Our luncheon done, he consented to accompany me to the hotel of the Honourable George, whence I wished to remove my belongings. I should have preferred to go alone, but I was too fearful of what he might do to himself or his clothes in my absence.
We found the Honourable George still in bed, as I had feared. He had, it seemed, been unable to discover his collar studs, which, though I had placed them in a fresh shirt for him, he had carelessly covered with a blanket. Begging Cousin Egbert to be seated in my room, I did a few of the more obvious things required by my late master.
“You’d leave me here like a rat in a trap,” he said reproachfully, which I thought almost quite a little unjust. I mean to say, it had all been his own doing, he having lost me in the game of drawing poker, so why should he row me about it now? I silently laid out the shirt once more.
“You might have told me where I’m to find my brown tweeds and the body linen.”
Again he was addressing me as if I had voluntarily left him without notice, but I observed that he was still mildly speckled from the night before, so I handed him the fruit-lozenges, and went to pack my own box. Cousin Egbert I found sitting as I had left him, on the edge of a chair, carefully holding his hat, stick, and gloves, and staring into the wall. He had promised me faithfully not to fumble with his cravat, and evidently he had not once stirred. I packed my box swiftly—my “grip,” as he called it—and we were presently off once more, without another sight of the Honourable George, who was to join us at tea. I could hear him moving about, using rather ultra-frightful language, but I lacked heart for further speech with him at the moment.

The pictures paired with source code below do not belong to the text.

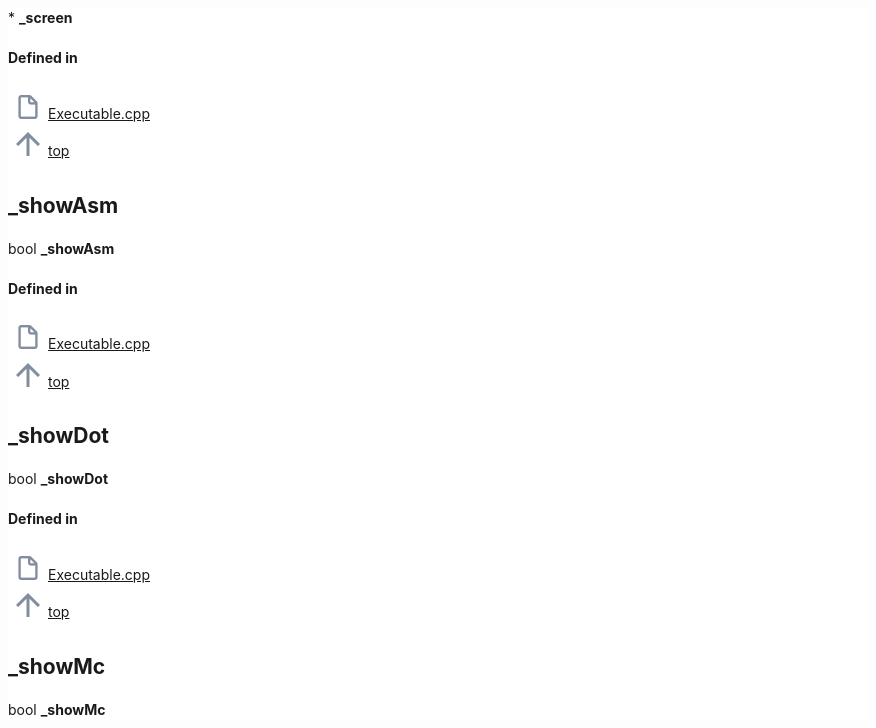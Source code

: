 <span class="inline-text"> *</span>
<span class="bold-text"><b>_screen</b></span>
<br/>
<a id="defined-in"></a>
<h4>Defined in</h4>
<span class="icon-list-item"><a href="https://github.com/CharlesCarley/HackComputer/blob/master/F:/HackComputer/Source/Computer/Executable.cpp#L139" class="icon-list-item"><img src="../images/file.svg" class="icon-list-item"/><span class="icon-list-item">Executable.cpp</span>
</a>
</span>
<br/>
<span class="icon-list-item"><a href="#executable" class="icon-list-item"><img src="../images/jumpToTop.svg" class="icon-list-item"/><span class="icon-list-item">top</span>
</a>
</span>
<br/>
<a id="_showasm"></a>
<h2>_showAsm</h2>
<span class="inline-text">bool</span>
<span class="bold-text"><b>_showAsm</b></span>
<br/>
<a id="defined-in"></a>
<h4>Defined in</h4>
<span class="icon-list-item"><a href="https://github.com/CharlesCarley/HackComputer/blob/master/F:/HackComputer/Source/Computer/Executable.cpp#L145" class="icon-list-item"><img src="../images/file.svg" class="icon-list-item"/><span class="icon-list-item">Executable.cpp</span>
</a>
</span>
<br/>
<span class="icon-list-item"><a href="#executable" class="icon-list-item"><img src="../images/jumpToTop.svg" class="icon-list-item"/><span class="icon-list-item">top</span>
</a>
</span>
<br/>
<a id="_showdot"></a>
<h2>_showDot</h2>
<span class="inline-text">bool</span>
<span class="bold-text"><b>_showDot</b></span>
<br/>
<a id="defined-in"></a>
<h4>Defined in</h4>
<span class="icon-list-item"><a href="https://github.com/CharlesCarley/HackComputer/blob/master/F:/HackComputer/Source/Computer/Executable.cpp#L148" class="icon-list-item"><img src="../images/file.svg" class="icon-list-item"/><span class="icon-list-item">Executable.cpp</span>
</a>
</span>
<br/>
<span class="icon-list-item"><a href="#executable" class="icon-list-item"><img src="../images/jumpToTop.svg" class="icon-list-item"/><span class="icon-list-item">top</span>
</a>
</span>
<br/>
<a id="_showmc"></a>
<h2>_showMc</h2>
<span class="inline-text">bool</span>
<span class="bold-text"><b>_showMc</b></span>
<br/>
<a id="defined-in"></a>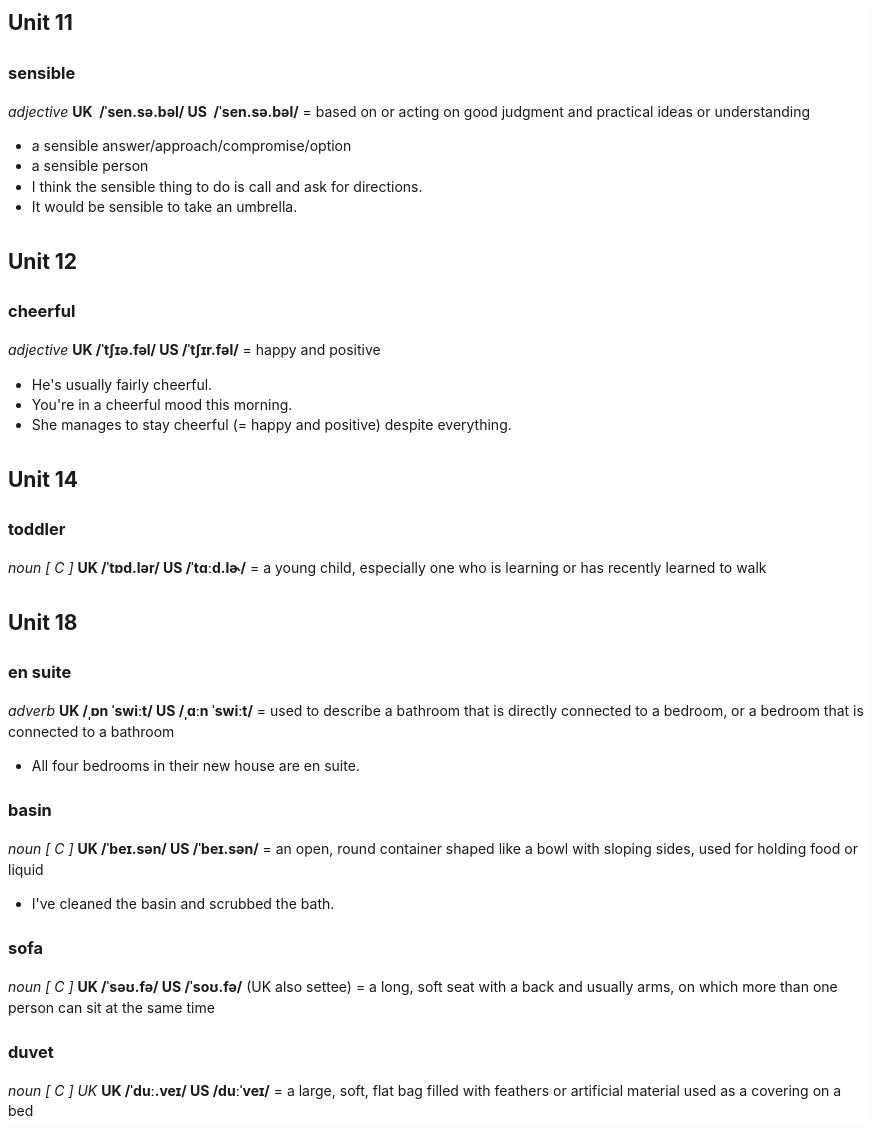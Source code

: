 ## Unit 11
### sensible
*adjective*
**UK  /ˈsen.sə.bəl/ US  /ˈsen.sə.bəl/**
= based on or acting on good judgment and practical ideas or understanding
- a sensible answer/approach/compromise/option
- a sensible person
- I think the sensible thing to do is call and ask for directions.
- It would be sensible to take an umbrella.

## Unit 12
### cheerful
*adjective*
**UK  /ˈtʃɪə.fəl/ US  /ˈtʃɪr.fəl/**
= happy and positive
- He's usually fairly cheerful.
- You're in a cheerful mood this morning.
- She manages to stay cheerful (= happy and positive) despite everything.
## Unit 14
### toddler
*noun [ C ]*
**UK  /ˈtɒd.lər/ US  /ˈtɑːd.lɚ/**
= a young child, especially one who is learning or has recently learned to walk

## Unit 18
### en suite
*adverb*
**UK  /ˌɒn ˈswiːt/ US  /ˌɑːn ˈswiːt/**
= used to describe a bathroom that is directly connected to a bedroom, or a bedroom that is connected to a bathroom
- All four bedrooms in their new house are en suite.
### basin
*noun [ C ]*
**UK  /ˈbeɪ.sən/ US  /ˈbeɪ.sən/**
= an open, round container shaped like a bowl with sloping sides, used for holding food or liquid
- I've cleaned the basin and scrubbed the bath.
### sofa
*noun [ C ]*
**UK  /ˈsəʊ.fə/ US  /ˈsoʊ.fə/**
(UK also settee)
= a long, soft seat with a back and usually arms, on which more than one person can sit at the same time
### duvet
*noun [ C ] UK*
**UK  /ˈduː.veɪ/ US  /duːˈveɪ/**
= a large, soft, flat bag filled with feathers or artificial material used as a covering on a bed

An hour later, in the Floud drawing-room, I had the supreme satisfaction of displaying to Mrs. Effie the happy changes I had been able to effect in my charge. Posing him, I knocked at the door of her chamber. She came at once and drew a long breath as she surveyed him, from varnished boots, spats, and coat to top-hat, which he still wore. He leaned rather well on his stick, the hand to his hip, the elbow out, while the other hand lightly held his gloves. A moment she looked, then gave a low cry of wonder and delight, so that I felt repaid for my trouble. Indeed, as she faced me to thank me I could see that her eyes were dimmed.
“Wonderful!” she exclaimed. “Now he looks like some one!” And I distinctly perceived that only just in time did she repress an impulse to grasp me by the hand. Under the circumstances I am not sure that I wouldn’t have overlooked the lapse had she yielded to it. “Wonderful!” she said again.
Hereupon Cousin Egbert, much embarrassed, leaned his stick against the wall; the stick fell, and in reaching down for it his hat fell, and in reaching for that he dropped his gloves; but I soon restored him to order and he was safely seated where he might be studied in further detail, especially as to his moustaches, which I had considered rather the supreme touch.
“He looks exactly like some well-known clubman,” exclaimed Mrs. Effie.
Her relative growled as if he were quite ready to savage her.
“Like a man about town,” she murmured. “Who would have thought he had it in him until you brought it out?” I knew then that we two should understand each other.
The slight tension was here relieved by two of the hotel servants who brought tea things. At a nod from Mrs. Effie I directed the laying out of these.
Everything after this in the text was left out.